> _Pictures paired with source code_:

▽

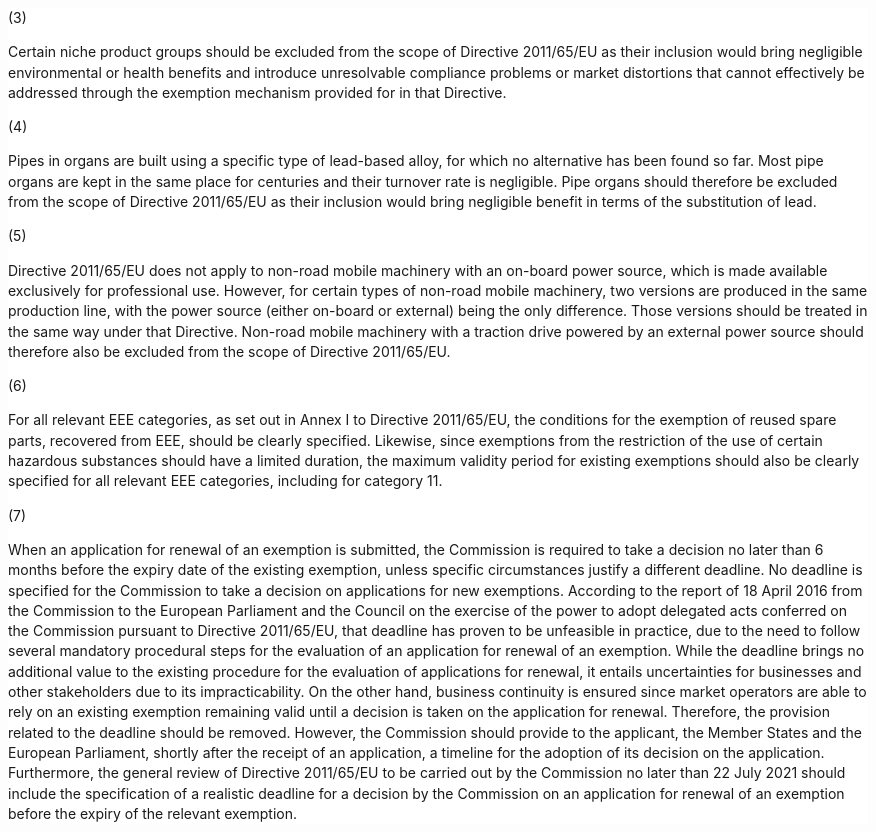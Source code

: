   

(3)

Certain niche product groups should be excluded from the scope of Directive 2011/65/EU as their inclusion would bring negligible environmental or health benefits and introduce unresolvable compliance problems or market distortions that cannot effectively be addressed through the exemption mechanism provided for in that Directive.

  

(4)

Pipes in organs are built using a specific type of lead-based alloy, for which no alternative has been found so far. Most pipe organs are kept in the same place for centuries and their turnover rate is negligible. Pipe organs should therefore be excluded from the scope of Directive 2011/65/EU as their inclusion would bring negligible benefit in terms of the substitution of lead.

  

(5)

Directive 2011/65/EU does not apply to non-road mobile machinery with an on-board power source, which is made available exclusively for professional use. However, for certain types of non-road mobile machinery, two versions are produced in the same production line, with the power source (either on-board or external) being the only difference. Those versions should be treated in the same way under that Directive. Non-road mobile machinery with a traction drive powered by an external power source should therefore also be excluded from the scope of Directive 2011/65/EU.

  

(6)

For all relevant EEE categories, as set out in Annex I to Directive 2011/65/EU, the conditions for the exemption of reused spare parts, recovered from EEE, should be clearly specified. Likewise, since exemptions from the restriction of the use of certain hazardous substances should have a limited duration, the maximum validity period for existing exemptions should also be clearly specified for all relevant EEE categories, including for category 11.

  

(7)

When an application for renewal of an exemption is submitted, the Commission is required to take a decision no later than 6 months before the expiry date of the existing exemption, unless specific circumstances justify a different deadline. No deadline is specified for the Commission to take a decision on applications for new exemptions. According to the report of 18 April 2016 from the Commission to the European Parliament and the Council on the exercise of the power to adopt delegated acts conferred on the Commission pursuant to Directive 2011/65/EU, that deadline has proven to be unfeasible in practice, due to the need to follow several mandatory procedural steps for the evaluation of an application for renewal of an exemption. While the deadline brings no additional value to the existing procedure for the evaluation of applications for renewal, it entails uncertainties for businesses and other stakeholders due to its impracticability. On the other hand, business continuity is ensured since market operators are able to rely on an existing exemption remaining valid until a decision is taken on the application for renewal. Therefore, the provision related to the deadline should be removed. However, the Commission should provide to the applicant, the Member States and the European Parliament, shortly after the receipt of an application, a timeline for the adoption of its decision on the application. Furthermore, the general review of Directive 2011/65/EU to be carried out by the Commission no later than 22 July 2021 should include the specification of a realistic deadline for a decision by the Commission on an application for renewal of an exemption before the expiry of the relevant exemption.
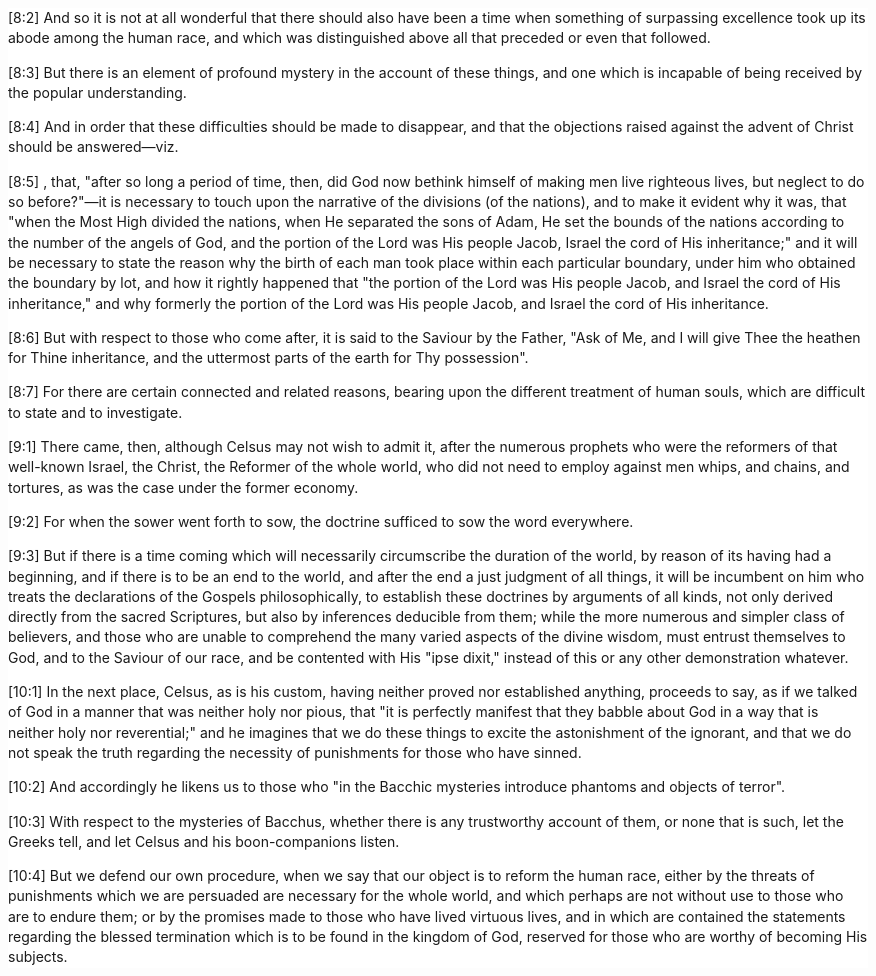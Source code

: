 [8:2] And so it is not at all wonderful that there should also have been a time when something of surpassing excellence took up its abode among the human race, and which was distinguished above all that preceded or even that followed.

[8:3] But there is an element of profound mystery in the account of these things, and one which is incapable of being received by the popular understanding.

[8:4] And in order that these difficulties should be made to disappear, and that the objections raised against the advent of Christ should be answered—viz.

[8:5] , that, "after so long a period of time, then, did God now bethink himself of making men live righteous lives, but neglect to do so before?"—it is necessary to touch upon the narrative of the divisions (of the nations), and to make it evident why it was, that "when the Most High divided the nations, when He separated the sons of Adam, He set the bounds of the nations according to the number of the angels of God, and the portion of the Lord was His people Jacob, Israel the cord of His inheritance;" and it will be necessary to state the reason why the birth of each man took place within each particular boundary, under him who obtained the boundary by lot, and how it rightly happened that "the portion of the Lord was His people Jacob, and Israel the cord of His inheritance," and why formerly the portion of the Lord was His people Jacob, and Israel the cord of His inheritance.

[8:6] But with respect to those who come after, it is said to the Saviour by the Father, "Ask of Me, and I will give Thee the heathen for Thine inheritance, and the uttermost parts of the earth for Thy possession".

[8:7] For there are certain connected and related reasons, bearing upon the different treatment of human souls, which are difficult to state and to investigate.

[9:1] There came, then, although Celsus may not wish to admit it, after the numerous prophets who were the reformers of that well-known Israel, the Christ, the Reformer of the whole world, who did not need to employ against men whips, and chains, and tortures, as was the case under the former economy.

[9:2] For when the sower went forth to sow, the doctrine sufficed to sow the word everywhere.

[9:3] But if there is a time coming which will necessarily circumscribe the duration of the world, by reason of its having had a beginning, and if there is to be an end to the world, and after the end a just judgment of all things, it will be incumbent on him who treats the declarations of the Gospels philosophically, to establish these doctrines by arguments of all kinds, not only derived directly from the sacred Scriptures, but also by inferences deducible from them; while the more numerous and simpler class of believers, and those who are unable to comprehend the many varied aspects of the divine wisdom, must entrust themselves to God, and to the Saviour of our race, and be contented with His "ipse dixit," instead of this or any other demonstration whatever.

[10:1] In the next place, Celsus, as is his custom, having neither proved nor established anything, proceeds to say, as if we talked of God in a manner that was neither holy nor pious, that "it is perfectly manifest that they babble about God in a way that is neither holy nor reverential;" and he imagines that we do these things to excite the astonishment of the ignorant, and that we do not speak the truth regarding the necessity of punishments for those who have sinned.

[10:2] And accordingly he likens us to those who "in the Bacchic mysteries introduce phantoms and objects of terror".

[10:3] With respect to the mysteries of Bacchus, whether there is any trustworthy account of them, or none that is such, let the Greeks tell, and let Celsus and his boon-companions listen.

[10:4] But we defend our own procedure, when we say that our object is to reform the human race, either by the threats of punishments which we are persuaded are necessary for the whole world, and which perhaps are not without use to those who are to endure them; or by the promises made to those who have lived virtuous lives, and in which are contained the statements regarding the blessed termination which is to be found in the kingdom of God, reserved for those who are worthy of becoming His subjects.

△

> _Exercise objective_: Without the pictures, return the records above exactly as written.

> _Answer below_:
Source code

:   

(3)

Certain niche product groups should be excluded from the scope of Directive 2011/65/EU as their inclusion would bring negligible environmental or health benefits and introduce unresolvable compliance problems or market distortions that cannot effectively be addressed through the exemption mechanism provided for in that Directive.

  

(4)

Pipes in organs are built using a specific type of lead-based alloy, for which no alternative has been found so far. Most pipe organs are kept in the same place for centuries and their turnover rate is negligible. Pipe organs should therefore be excluded from the scope of Directive 2011/65/EU as their inclusion would bring negligible benefit in terms of the substitution of lead.

  

(5)

Directive 2011/65/EU does not apply to non-road mobile machinery with an on-board power source, which is made available exclusively for professional use. However, for certain types of non-road mobile machinery, two versions are produced in the same production line, with the power source (either on-board or external) being the only difference. Those versions should be treated in the same way under that Directive. Non-road mobile machinery with a traction drive powered by an external power source should therefore also be excluded from the scope of Directive 2011/65/EU.

  

(6)

For all relevant EEE categories, as set out in Annex I to Directive 2011/65/EU, the conditions for the exemption of reused spare parts, recovered from EEE, should be clearly specified. Likewise, since exemptions from the restriction of the use of certain hazardous substances should have a limited duration, the maximum validity period for existing exemptions should also be clearly specified for all relevant EEE categories, including for category 11.

  

(7)

When an application for renewal of an exemption is submitted, the Commission is required to take a decision no later than 6 months before the expiry date of the existing exemption, unless specific circumstances justify a different deadline. No deadline is specified for the Commission to take a decision on applications for new exemptions. According to the report of 18 April 2016 from the Commission to the European Parliament and the Council on the exercise of the power to adopt delegated acts conferred on the Commission pursuant to Directive 2011/65/EU, that deadline has proven to be unfeasible in practice, due to the need to follow several mandatory procedural steps for the evaluation of an application for renewal of an exemption. While the deadline brings no additional value to the existing procedure for the evaluation of applications for renewal, it entails uncertainties for businesses and other stakeholders due to its impracticability. On the other hand, business continuity is ensured since market operators are able to rely on an existing exemption remaining valid until a decision is taken on the application for renewal. Therefore, the provision related to the deadline should be removed. However, the Commission should provide to the applicant, the Member States and the European Parliament, shortly after the receipt of an application, a timeline for the adoption of its decision on the application. Furthermore, the general review of Directive 2011/65/EU to be carried out by the Commission no later than 22 July 2021 should include the specification of a realistic deadline for a decision by the Commission on an application for renewal of an exemption before the expiry of the relevant exemption.
Source code

: [8:2] And so it is not at all wonderful that there should also have been a time when something of surpassing excellence took up its abode among the human race, and which was distinguished above all that preceded or even that followed.

[8:3] But there is an element of profound mystery in the account of these things, and one which is incapable of being received by the popular understanding.

[8:4] And in order that these difficulties should be made to disappear, and that the objections raised against the advent of Christ should be answered—viz.

[8:5] , that, "after so long a period of time, then, did God now bethink himself of making men live righteous lives, but neglect to do so before?"—it is necessary to touch upon the narrative of the divisions (of the nations), and to make it evident why it was, that "when the Most High divided the nations, when He separated the sons of Adam, He set the bounds of the nations according to the number of the angels of God, and the portion of the Lord was His people Jacob, Israel the cord of His inheritance;" and it will be necessary to state the reason why the birth of each man took place within each particular boundary, under him who obtained the boundary by lot, and how it rightly happened that "the portion of the Lord was His people Jacob, and Israel the cord of His inheritance," and why formerly the portion of the Lord was His people Jacob, and Israel the cord of His inheritance.

[8:6] But with respect to those who come after, it is said to the Saviour by the Father, "Ask of Me, and I will give Thee the heathen for Thine inheritance, and the uttermost parts of the earth for Thy possession".

[8:7] For there are certain connected and related reasons, bearing upon the different treatment of human souls, which are difficult to state and to investigate.

[9:1] There came, then, although Celsus may not wish to admit it, after the numerous prophets who were the reformers of that well-known Israel, the Christ, the Reformer of the whole world, who did not need to employ against men whips, and chains, and tortures, as was the case under the former economy.

[9:2] For when the sower went forth to sow, the doctrine sufficed to sow the word everywhere.

[9:3] But if there is a time coming which will necessarily circumscribe the duration of the world, by reason of its having had a beginning, and if there is to be an end to the world, and after the end a just judgment of all things, it will be incumbent on him who treats the declarations of the Gospels philosophically, to establish these doctrines by arguments of all kinds, not only derived directly from the sacred Scriptures, but also by inferences deducible from them; while the more numerous and simpler class of believers, and those who are unable to comprehend the many varied aspects of the divine wisdom, must entrust themselves to God, and to the Saviour of our race, and be contented with His "ipse dixit," instead of this or any other demonstration whatever.

[10:1] In the next place, Celsus, as is his custom, having neither proved nor established anything, proceeds to say, as if we talked of God in a manner that was neither holy nor pious, that "it is perfectly manifest that they babble about God in a way that is neither holy nor reverential;" and he imagines that we do these things to excite the astonishment of the ignorant, and that we do not speak the truth regarding the necessity of punishments for those who have sinned.

[10:2] And accordingly he likens us to those who "in the Bacchic mysteries introduce phantoms and objects of terror".

[10:3] With respect to the mysteries of Bacchus, whether there is any trustworthy account of them, or none that is such, let the Greeks tell, and let Celsus and his boon-companions listen.

[10:4] But we defend our own procedure, when we say that our object is to reform the human race, either by the threats of punishments which we are persuaded are necessary for the whole world, and which perhaps are not without use to those who are to endure them; or by the promises made to those who have lived virtuous lives, and in which are contained the statements regarding the blessed termination which is to be found in the kingdom of God, reserved for those who are worthy of becoming His subjects.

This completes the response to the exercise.